Experiment 1b: eye region only
Mean perceived ages of neutral and smiling faces in the different age groups are presented in Fig. 3. As can be seen in the figure, the pattern of results for the eye region of the faces in Experiment 1b was different from the pattern of results observed for the entire faces in Experiment 1a. In particular, an aging effect of smiling (AES) was evident for the eye region in all age groups for both female and male faces.
The AES for the eye region of faces in different age groups (Experiment 1b). Smiling faces were perceived as older than neutral faces for both genders and in all age groups. Error bars represent standard errors of the mean.
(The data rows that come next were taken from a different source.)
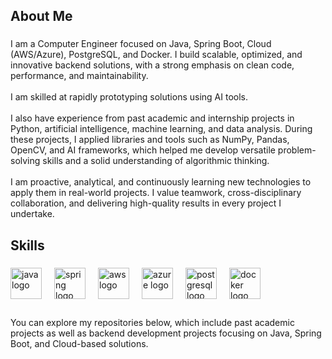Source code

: <h2 align="left">About Me</h2>

###

<p align="left">I am a Computer Engineer focused on Java, Spring Boot, Cloud (AWS/Azure), PostgreSQL, and Docker. I build scalable, optimized, and innovative backend solutions, with a strong emphasis on clean code, performance, and maintainability.<br><br>I am skilled at rapidly prototyping solutions using AI tools.<br><br>I also have experience from past academic and internship projects in Python, artificial intelligence, machine learning, and data analysis. During these projects, I applied libraries and tools such as NumPy, Pandas, OpenCV, and AI frameworks, which helped me develop versatile problem-solving skills and a solid understanding of algorithmic thinking.<br><br>I am proactive, analytical, and continuously learning new technologies to apply them in real-world projects. I value teamwork, cross-disciplinary collaboration, and delivering high-quality results in every project I undertake.</p>

###

<h2 align="left">Skills</h2>

###

<div align="left" style="display: flex; align-items: center; gap: 20px;">
  <img src="https://cdn.jsdelivr.net/gh/devicons/devicon/icons/java/java-original.svg" height="50" alt="java logo" />
  <img src="https://cdn.jsdelivr.net/gh/devicons/devicon/icons/spring/spring-original.svg" height="50" alt="spring logo" />
  <img src="https://cdn.jsdelivr.net/gh/devicons/devicon/icons/amazonwebservices/amazonwebservices-plain-wordmark.svg" height="50" alt="aws logo" />
  <img src="https://cdn.jsdelivr.net/gh/devicons/devicon/icons/azure/azure-original.svg" height="50" alt="azure logo" />
  <img src="https://cdn.jsdelivr.net/gh/devicons/devicon/icons/postgresql/postgresql-original.svg" height="50" alt="postgresql logo" />
  <img src="https://cdn.jsdelivr.net/gh/devicons/devicon/icons/docker/docker-plain.svg" height="50" alt="docker logo" />
</div>

###

<h2 align="left"></h2>

###

<p align="left">You can explore my repositories below, which include past academic projects as well as backend development projects focusing on Java, Spring Boot, and Cloud-based solutions.</p>

###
A mixed ANOVA with gender, expression, and age group as the within-subject independent variables and with the participant’s gender as a between-subjects independent variable revealed main effects of age group [F(2,44) = 831.58, p < 0.001, ηp2 = 0.97] and of gender [F(1,22) = 28.82, p < 0.001, ηp2 = 0.57], indicating that overall, the eye region of female faces was perceived as younger than that of male faces across all age groups. More importantly, there was a main effect of expression [F(1,22) = 69.86, p < 0.001, ηp2 = 0.76], indicating that smiling faces were perceived as older than neutral faces. A significant interaction between expression and gender [F(1,22) = 25.17, p < 0.001, ηp2 = 0.53] indicated that overall, as in Experiment 1a, the AES for the eye region was larger for male compared to female faces. As in Experiment 1a, an interaction was found between age group and expression [F(2,44) = 7.72, p = 0.001, ηp2 = 0.26], due to the larger AES in young adults and in middle-aged adults compared to old adults. The interactions between age group and gender [F(2,44) = 1.25, p = 0.29, ηp2 = 0.05], and between age group, gender, and expression [F(2,44) = 2.81, p = 0.071, ηp2 = 0.11] were not significant.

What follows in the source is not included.